[TASK DATA]:
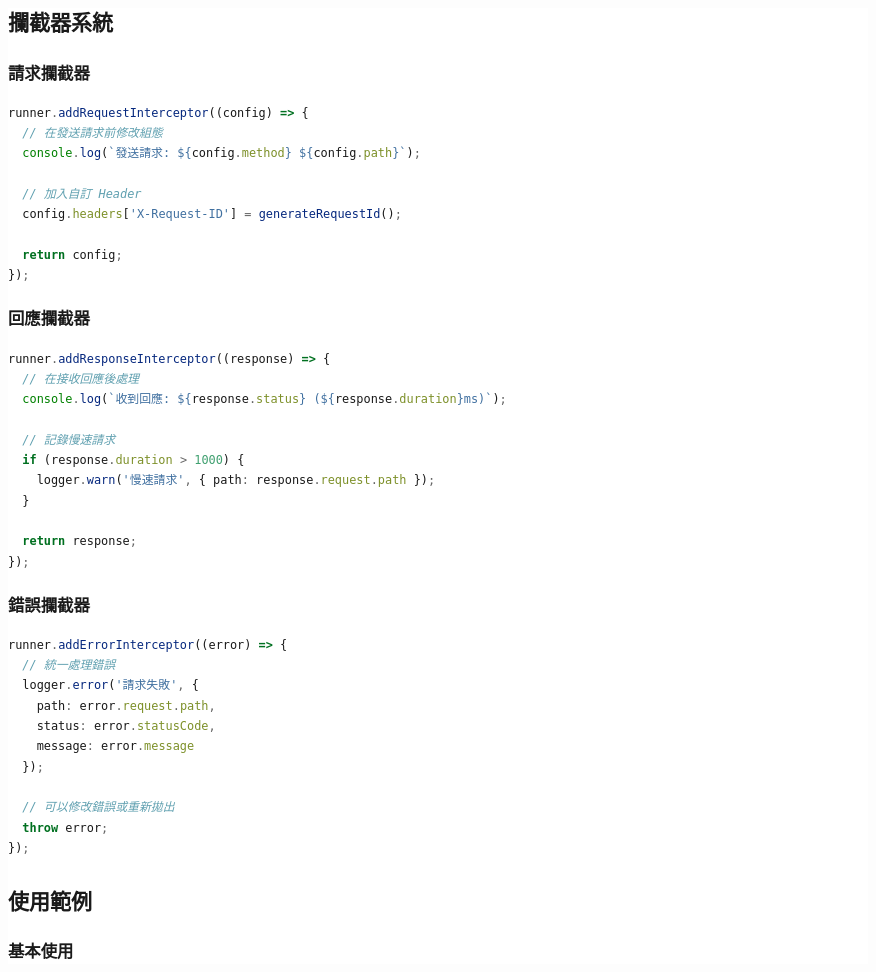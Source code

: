 ## 攔截器系統

### 請求攔截器

```typescript
runner.addRequestInterceptor((config) => {
  // 在發送請求前修改組態
  console.log(`發送請求: ${config.method} ${config.path}`);

  // 加入自訂 Header
  config.headers['X-Request-ID'] = generateRequestId();

  return config;
});
```

### 回應攔截器

```typescript
runner.addResponseInterceptor((response) => {
  // 在接收回應後處理
  console.log(`收到回應: ${response.status} (${response.duration}ms)`);

  // 記錄慢速請求
  if (response.duration > 1000) {
    logger.warn('慢速請求', { path: response.request.path });
  }

  return response;
});
```

### 錯誤攔截器

```typescript
runner.addErrorInterceptor((error) => {
  // 統一處理錯誤
  logger.error('請求失敗', {
    path: error.request.path,
    status: error.statusCode,
    message: error.message
  });

  // 可以修改錯誤或重新拋出
  throw error;
});
```

## 使用範例

### 基本使用
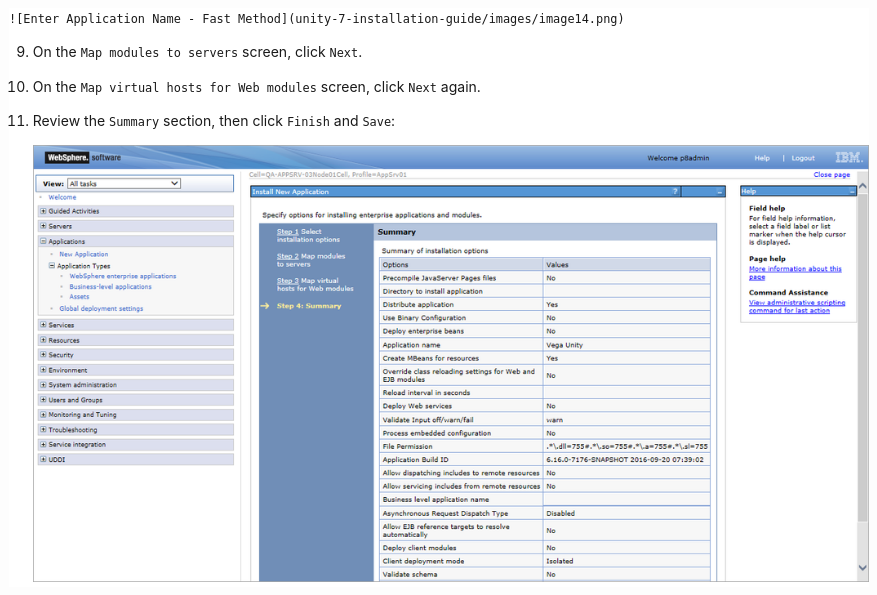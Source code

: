     ![Enter Application Name - Fast Method](unity-7-installation-guide/images/image14.png)
        
9. On the `Map modules to servers` screen, click `Next`.

10. On the `Map virtual hosts for Web modules` screen, click `Next` again.

11. Review the `Summary` section, then click `Finish` and `Save`:
 
    ![Review the Install Summary - Fast Method](unity-7-installation-guide/images/image15.png)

[TASK PROMPT]: Reproduce the material above in full, exactly, with no images.

[YOUR SOLUTION]:
Source code

: ## 攔截器系統

### 請求攔截器

```typescript
runner.addRequestInterceptor((config) => {
  // 在發送請求前修改組態
  console.log(`發送請求: ${config.method} ${config.path}`);

  // 加入自訂 Header
  config.headers['X-Request-ID'] = generateRequestId();

  return config;
});
```

### 回應攔截器

```typescript
runner.addResponseInterceptor((response) => {
  // 在接收回應後處理
  console.log(`收到回應: ${response.status} (${response.duration}ms)`);

  // 記錄慢速請求
  if (response.duration > 1000) {
    logger.warn('慢速請求', { path: response.request.path });
  }

  return response;
});
```

### 錯誤攔截器

```typescript
runner.addErrorInterceptor((error) => {
  // 統一處理錯誤
  logger.error('請求失敗', {
    path: error.request.path,
    status: error.statusCode,
    message: error.message
  });

  // 可以修改錯誤或重新拋出
  throw error;
});
```

## 使用範例

### 基本使用
Source code

:     ![Enter Application Name - Fast Method](unity-7-installation-guide/images/image14.png)
        
9. On the `Map modules to servers` screen, click `Next`.

10. On the `Map virtual hosts for Web modules` screen, click `Next` again.

11. Review the `Summary` section, then click `Finish` and `Save`:
 
    ![Review the Install Summary - Fast Method](unity-7-installation-guide/images/image15.png)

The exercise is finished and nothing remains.